Personally I’m hoping that the new bluetooth standard that came out over a year ago will actually yield easy-to-use modules low-latency sound transmission modules, but it’s taking a lot longer than I think it should…

yeah I was wondering if better audio would ever be a thing in bluetooth. all my old devices like headsets and such don’t support good audio quality when in ‘phone’ mode, and even in dedicated headset mode there’s noticeable latency. Compared to the 2.4GHz transmitter dongles that some devices use, the old bt seems like a poor substitute.

Friends at work who usually know their stuff in this area tell me that the new low power bluetooth standard is a low bandwidth, high latency protocol unsuitable for audio streaming, and that the old BT audio is a sorry mess from a technical standpoint. On top of that, BT audio is a mine field of patents and royalties, with a complete lack of open source software.
Using WiFi to stream audio data is probably a better option with the current generation of small CPU boards.

Hmm, I’ll have to read up on I guess.
I’m a bluetooth SIG member, so I have access to all the documents.

There are solutions available today, but they have some problems…

One is AptX-LL, which is not only proprietary, but the aptx people will only certify products, not chips or modules. However, there are small transmitter modules that could be taken apart and used in a lightsaber. The good thing about aptx-ll is that it’s not hard to find a receiver that supports it, even if most bluetooth devices do not.

Then there are wireless guitar transmitters. I’m not sure what protocol they use, but they work.
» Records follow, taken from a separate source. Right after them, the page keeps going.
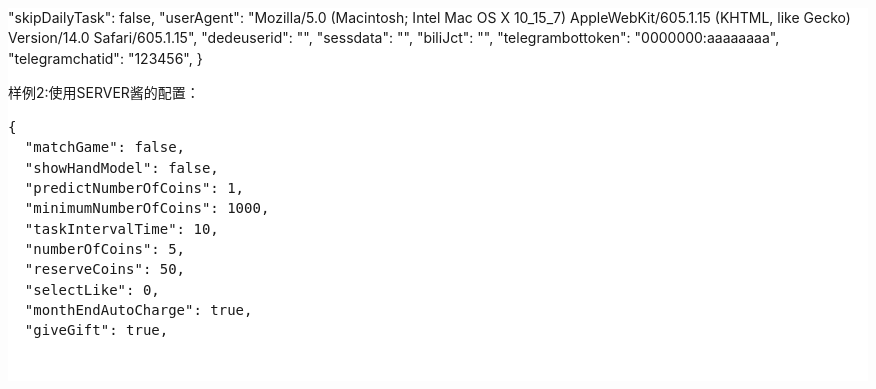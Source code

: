   <span class="pl-s"><span class="pl-pds">"</span>skipDailyTask<span class="pl-pds">"</span></span>: <span class="pl-c1">false</span>,
  <span class="pl-s"><span class="pl-pds">"</span>userAgent<span class="pl-pds">"</span></span>: <span class="pl-s"><span class="pl-pds">"</span>Mozilla/5.0 (Macintosh; Intel Mac OS X 10_15_7) AppleWebKit/605.1.15 (KHTML, like Gecko) Version/14.0 Safari/605.1.15<span class="pl-pds">"</span></span>,
  <span class="pl-s"><span class="pl-pds">"</span>dedeuserid<span class="pl-pds">"</span></span>: <span class="pl-s"><span class="pl-pds">"</span><span class="pl-pds">"</span></span>,
  <span class="pl-s"><span class="pl-pds">"</span>sessdata<span class="pl-pds">"</span></span>: <span class="pl-s"><span class="pl-pds">"</span><span class="pl-pds">"</span></span>,
  <span class="pl-s"><span class="pl-pds">"</span>biliJct<span class="pl-pds">"</span></span>: <span class="pl-s"><span class="pl-pds">"</span><span class="pl-pds">"</span></span>,
  <span class="pl-s"><span class="pl-pds">"</span>telegrambottoken<span class="pl-pds">"</span></span>: <span class="pl-s"><span class="pl-pds">"</span>0000000:aaaaaaaa<span class="pl-pds">"</span></span>,
  <span class="pl-s"><span class="pl-pds">"</span>telegramchatid<span class="pl-pds">"</span></span>: <span class="pl-s"><span class="pl-pds">"</span>123456<span class="pl-pds">"</span></span>,
}</pre></div>
<p>样例2:使用SERVER酱的配置：</p>
<div class="highlight highlight-source-json position-relative" data-snippet-clipboard-copy-content="{
  &quot;matchGame&quot;: false,
  &quot;showHandModel&quot;: false,
  &quot;predictNumberOfCoins&quot;: 1,
  &quot;minimumNumberOfCoins&quot;: 1000,
  &quot;taskIntervalTime&quot;: 10,
  &quot;numberOfCoins&quot;: 5,
  &quot;reserveCoins&quot;: 50,
  &quot;selectLike&quot;: 0,
  &quot;monthEndAutoCharge&quot;: true,
  &quot;giveGift&quot;: true,
  &quot;upLive&quot;: &quot;0&quot;,
  &quot;chargeForLove&quot;: &quot;14602398&quot;,
  &quot;devicePlatform&quot;: &quot;ios&quot;,
  &quot;coinAddPriority&quot;: 1,
  &quot;skipDailyTask&quot;: false,
  &quot;userAgent&quot;: &quot;Mozilla/5.0 (Macintosh; Intel Mac OS X 10_15_7) AppleWebKit/605.1.15 (KHTML, like Gecko) Version/14.0 Safari/605.1.15&quot;,
  &quot;dedeuserid&quot;: &quot;&quot;,
  &quot;sessdata&quot;: &quot;&quot;,
  &quot;biliJct&quot;: &quot;&quot;,
  &quot;serverpushkey&quot;: &quot;申请的server酱的KEY&quot;
}
"><pre>{
  <span class="pl-s"><span class="pl-pds">"</span>matchGame<span class="pl-pds">"</span></span>: <span class="pl-c1">false</span>,
  <span class="pl-s"><span class="pl-pds">"</span>showHandModel<span class="pl-pds">"</span></span>: <span class="pl-c1">false</span>,
  <span class="pl-s"><span class="pl-pds">"</span>predictNumberOfCoins<span class="pl-pds">"</span></span>: <span class="pl-c1">1</span>,
  <span class="pl-s"><span class="pl-pds">"</span>minimumNumberOfCoins<span class="pl-pds">"</span></span>: <span class="pl-c1">1000</span>,
  <span class="pl-s"><span class="pl-pds">"</span>taskIntervalTime<span class="pl-pds">"</span></span>: <span class="pl-c1">10</span>,
  <span class="pl-s"><span class="pl-pds">"</span>numberOfCoins<span class="pl-pds">"</span></span>: <span class="pl-c1">5</span>,
  <span class="pl-s"><span class="pl-pds">"</span>reserveCoins<span class="pl-pds">"</span></span>: <span class="pl-c1">50</span>,
  <span class="pl-s"><span class="pl-pds">"</span>selectLike<span class="pl-pds">"</span></span>: <span class="pl-c1">0</span>,
  <span class="pl-s"><span class="pl-pds">"</span>monthEndAutoCharge<span class="pl-pds">"</span></span>: <span class="pl-c1">true</span>,
  <span class="pl-s"><span class="pl-pds">"</span>giveGift<span class="pl-pds">"</span></span>: <span class="pl-c1">true</span>,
They transmit audio with low latency. Again, they aren’t sold as modules or chips, but it wouldn’t be hard to take one apart and put in a lightsaber. The output would be very low power though, so a preamp might be needed to hook it into a sound system.
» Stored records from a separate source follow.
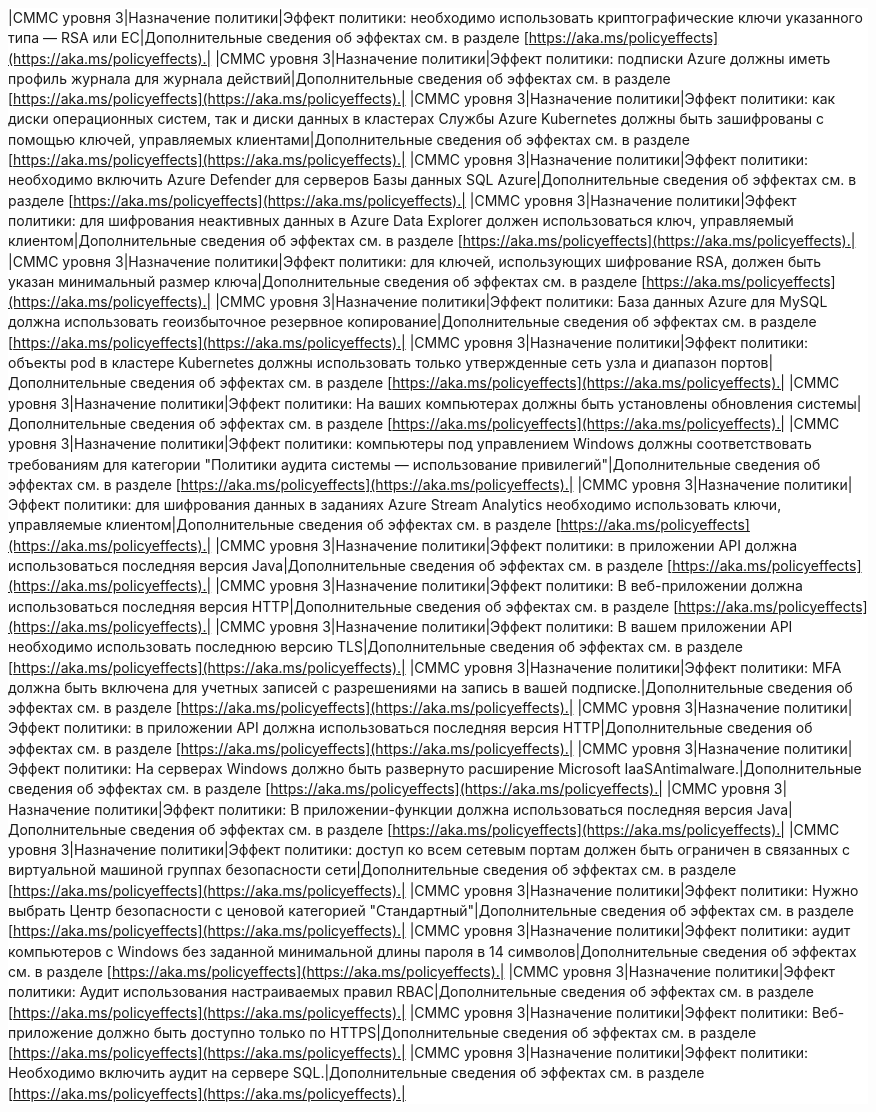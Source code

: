 |CMMC уровня 3|Назначение политики|Эффект политики: необходимо использовать криптографические ключи указанного типа — RSA или EC|Дополнительные сведения об эффектах см. в разделе [https://aka.ms/policyeffects](https://aka.ms/policyeffects).|
|CMMC уровня 3|Назначение политики|Эффект политики: подписки Azure должны иметь профиль журнала для журнала действий|Дополнительные сведения об эффектах см. в разделе [https://aka.ms/policyeffects](https://aka.ms/policyeffects).|
|CMMC уровня 3|Назначение политики|Эффект политики: как диски операционных систем, так и диски данных в кластерах Службы Azure Kubernetes должны быть зашифрованы с помощью ключей, управляемых клиентами|Дополнительные сведения об эффектах см. в разделе [https://aka.ms/policyeffects](https://aka.ms/policyeffects).|
|CMMC уровня 3|Назначение политики|Эффект политики: необходимо включить Azure Defender для серверов Базы данных SQL Azure|Дополнительные сведения об эффектах см. в разделе [https://aka.ms/policyeffects](https://aka.ms/policyeffects).|
|CMMC уровня 3|Назначение политики|Эффект политики: для шифрования неактивных данных в Azure Data Explorer должен использоваться ключ, управляемый клиентом|Дополнительные сведения об эффектах см. в разделе [https://aka.ms/policyeffects](https://aka.ms/policyeffects).|
|CMMC уровня 3|Назначение политики|Эффект политики: для ключей, использующих шифрование RSA, должен быть указан минимальный размер ключа|Дополнительные сведения об эффектах см. в разделе [https://aka.ms/policyeffects](https://aka.ms/policyeffects).|
|CMMC уровня 3|Назначение политики|Эффект политики: База данных Azure для MySQL должна использовать геоизбыточное резервное копирование|Дополнительные сведения об эффектах см. в разделе [https://aka.ms/policyeffects](https://aka.ms/policyeffects).|
|CMMC уровня 3|Назначение политики|Эффект политики: объекты pod в кластере Kubernetes должны использовать только утвержденные сеть узла и диапазон портов|Дополнительные сведения об эффектах см. в разделе [https://aka.ms/policyeffects](https://aka.ms/policyeffects).|
|CMMC уровня 3|Назначение политики|Эффект политики: На ваших компьютерах должны быть установлены обновления системы|Дополнительные сведения об эффектах см. в разделе [https://aka.ms/policyeffects](https://aka.ms/policyeffects).|
|CMMC уровня 3|Назначение политики|Эффект политики: компьютеры под управлением Windows должны соответствовать требованиям для категории "Политики аудита системы — использование привилегий"|Дополнительные сведения об эффектах см. в разделе [https://aka.ms/policyeffects](https://aka.ms/policyeffects).|
|CMMC уровня 3|Назначение политики|Эффект политики: для шифрования данных в заданиях Azure Stream Analytics необходимо использовать ключи, управляемые клиентом|Дополнительные сведения об эффектах см. в разделе [https://aka.ms/policyeffects](https://aka.ms/policyeffects).|
|CMMC уровня 3|Назначение политики|Эффект политики: в приложении API должна использоваться последняя версия Java|Дополнительные сведения об эффектах см. в разделе [https://aka.ms/policyeffects](https://aka.ms/policyeffects).|
|CMMC уровня 3|Назначение политики|Эффект политики: В веб-приложении должна использоваться последняя версия HTTP|Дополнительные сведения об эффектах см. в разделе [https://aka.ms/policyeffects](https://aka.ms/policyeffects).|
|CMMC уровня 3|Назначение политики|Эффект политики: В вашем приложении API необходимо использовать последнюю версию TLS|Дополнительные сведения об эффектах см. в разделе [https://aka.ms/policyeffects](https://aka.ms/policyeffects).|
|CMMC уровня 3|Назначение политики|Эффект политики: MFA должна быть включена для учетных записей с разрешениями на запись в вашей подписке.|Дополнительные сведения об эффектах см. в разделе [https://aka.ms/policyeffects](https://aka.ms/policyeffects).|
|CMMC уровня 3|Назначение политики|Эффект политики: в приложении API должна использоваться последняя версия HTTP|Дополнительные сведения об эффектах см. в разделе [https://aka.ms/policyeffects](https://aka.ms/policyeffects).|
|CMMC уровня 3|Назначение политики|Эффект политики: На серверах Windows должно быть развернуто расширение Microsoft IaaSAntimalware.|Дополнительные сведения об эффектах см. в разделе [https://aka.ms/policyeffects](https://aka.ms/policyeffects).|
|CMMC уровня 3|Назначение политики|Эффект политики: В приложении-функции должна использоваться последняя версия Java|Дополнительные сведения об эффектах см. в разделе [https://aka.ms/policyeffects](https://aka.ms/policyeffects).|
|CMMC уровня 3|Назначение политики|Эффект политики: доступ ко всем сетевым портам должен быть ограничен в связанных с виртуальной машиной группах безопасности сети|Дополнительные сведения об эффектах см. в разделе [https://aka.ms/policyeffects](https://aka.ms/policyeffects).|
|CMMC уровня 3|Назначение политики|Эффект политики: Нужно выбрать Центр безопасности с ценовой категорией "Стандартный"|Дополнительные сведения об эффектах см. в разделе [https://aka.ms/policyeffects](https://aka.ms/policyeffects).|
|CMMC уровня 3|Назначение политики|Эффект политики: аудит компьютеров с Windows без заданной минимальной длины пароля в 14 символов|Дополнительные сведения об эффектах см. в разделе [https://aka.ms/policyeffects](https://aka.ms/policyeffects).|
|CMMC уровня 3|Назначение политики|Эффект политики: Аудит использования настраиваемых правил RBAC|Дополнительные сведения об эффектах см. в разделе [https://aka.ms/policyeffects](https://aka.ms/policyeffects).|
|CMMC уровня 3|Назначение политики|Эффект политики: Веб-приложение должно быть доступно только по HTTPS|Дополнительные сведения об эффектах см. в разделе [https://aka.ms/policyeffects](https://aka.ms/policyeffects).|
|CMMC уровня 3|Назначение политики|Эффект политики: Необходимо включить аудит на сервере SQL.|Дополнительные сведения об эффектах см. в разделе [https://aka.ms/policyeffects](https://aka.ms/policyeffects).|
Of course, there are lots of wireless microphone systems, and clearly they work because they are used all the time in concerts and other places. Protocols seem to be known, but proprietary. Also, it costs an arm and a leg, so buying one and taking it apart doesn’t seem to be a smart option.

As for using Wifi to transmit audio: That may be possible, but low latency is hard to achieve, and there are no standards for how to do it, so we would need to write special software for decoding the audio as well.

My current idea is to transmit the motions and events over BLE, then use WebBLE+WebAudio to play the sound from a browser… Should be entirely doable, I got as far as loading a font from a zip file, next step would be to write the code that actually plays the sounds. (Which is more complicated than it sounds because the sounds have to be mixed in the same way that ProffieOS does it, and then converted to the output frequency after that.)

1 Like

This is something you mentioned in Aug 2020. Extremely appealing!